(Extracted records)
******************************

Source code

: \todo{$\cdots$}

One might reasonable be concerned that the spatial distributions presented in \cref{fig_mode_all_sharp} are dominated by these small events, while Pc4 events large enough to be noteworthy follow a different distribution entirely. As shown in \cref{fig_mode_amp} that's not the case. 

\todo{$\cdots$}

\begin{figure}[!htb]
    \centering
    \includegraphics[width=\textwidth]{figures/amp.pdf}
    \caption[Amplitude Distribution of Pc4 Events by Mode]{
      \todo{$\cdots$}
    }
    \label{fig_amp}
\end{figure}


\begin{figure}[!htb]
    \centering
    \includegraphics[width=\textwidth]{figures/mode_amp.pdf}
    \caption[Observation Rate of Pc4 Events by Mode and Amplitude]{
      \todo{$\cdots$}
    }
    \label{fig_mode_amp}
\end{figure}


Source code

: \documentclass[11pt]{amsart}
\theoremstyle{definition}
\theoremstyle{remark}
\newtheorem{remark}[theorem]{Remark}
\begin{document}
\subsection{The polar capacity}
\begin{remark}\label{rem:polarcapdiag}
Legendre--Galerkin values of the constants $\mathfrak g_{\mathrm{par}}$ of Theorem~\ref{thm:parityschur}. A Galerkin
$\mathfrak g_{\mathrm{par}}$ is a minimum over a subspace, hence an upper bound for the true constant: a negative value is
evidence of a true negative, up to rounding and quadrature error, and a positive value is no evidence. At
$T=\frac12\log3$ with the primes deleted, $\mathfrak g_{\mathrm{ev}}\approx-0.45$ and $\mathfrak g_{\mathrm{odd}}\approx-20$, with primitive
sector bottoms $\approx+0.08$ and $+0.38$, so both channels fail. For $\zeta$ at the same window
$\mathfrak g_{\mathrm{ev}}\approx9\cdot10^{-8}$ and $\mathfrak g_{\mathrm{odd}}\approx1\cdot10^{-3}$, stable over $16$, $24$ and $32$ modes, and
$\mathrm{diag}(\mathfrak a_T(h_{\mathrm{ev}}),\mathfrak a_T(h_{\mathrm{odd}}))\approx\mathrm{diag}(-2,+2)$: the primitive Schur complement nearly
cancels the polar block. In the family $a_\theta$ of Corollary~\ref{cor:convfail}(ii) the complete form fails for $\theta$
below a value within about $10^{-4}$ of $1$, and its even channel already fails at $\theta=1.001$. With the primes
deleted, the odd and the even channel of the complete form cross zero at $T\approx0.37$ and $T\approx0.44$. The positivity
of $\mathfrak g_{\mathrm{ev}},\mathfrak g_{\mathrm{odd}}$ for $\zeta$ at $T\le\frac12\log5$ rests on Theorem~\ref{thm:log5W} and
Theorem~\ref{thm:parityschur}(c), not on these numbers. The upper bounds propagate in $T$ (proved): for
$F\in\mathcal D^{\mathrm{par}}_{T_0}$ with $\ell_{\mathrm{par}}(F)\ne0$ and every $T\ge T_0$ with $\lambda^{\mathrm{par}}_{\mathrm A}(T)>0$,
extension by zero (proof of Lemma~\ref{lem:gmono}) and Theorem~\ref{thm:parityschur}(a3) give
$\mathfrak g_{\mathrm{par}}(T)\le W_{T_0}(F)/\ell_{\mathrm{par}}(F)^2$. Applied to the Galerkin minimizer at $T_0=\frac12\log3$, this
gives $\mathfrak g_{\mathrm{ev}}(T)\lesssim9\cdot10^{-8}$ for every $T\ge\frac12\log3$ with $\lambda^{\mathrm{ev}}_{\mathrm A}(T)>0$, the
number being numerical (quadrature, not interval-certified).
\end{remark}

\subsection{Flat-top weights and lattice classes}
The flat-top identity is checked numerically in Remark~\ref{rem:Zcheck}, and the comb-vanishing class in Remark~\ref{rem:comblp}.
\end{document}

******************************

§ THE PROBLEM: Copy each line from the data that features the string "lambda".

§ SOLUTION TO THE EXERCISE:
$F\in\mathcal D^{\mathrm{par}}_{T_0}$ with $\ell_{\mathrm{par}}(F)\ne0$ and every $T\ge T_0$ with $\lambda^{\mathrm{par}}_{\mathrm A}(T)>0$,
gives $\mathfrak g_{\mathrm{ev}}(T)\lesssim9\cdot10^{-8}$ for every $T\ge\frac12\log3$ with $\lambda^{\mathrm{ev}}_{\mathrm A}(T)>0$, the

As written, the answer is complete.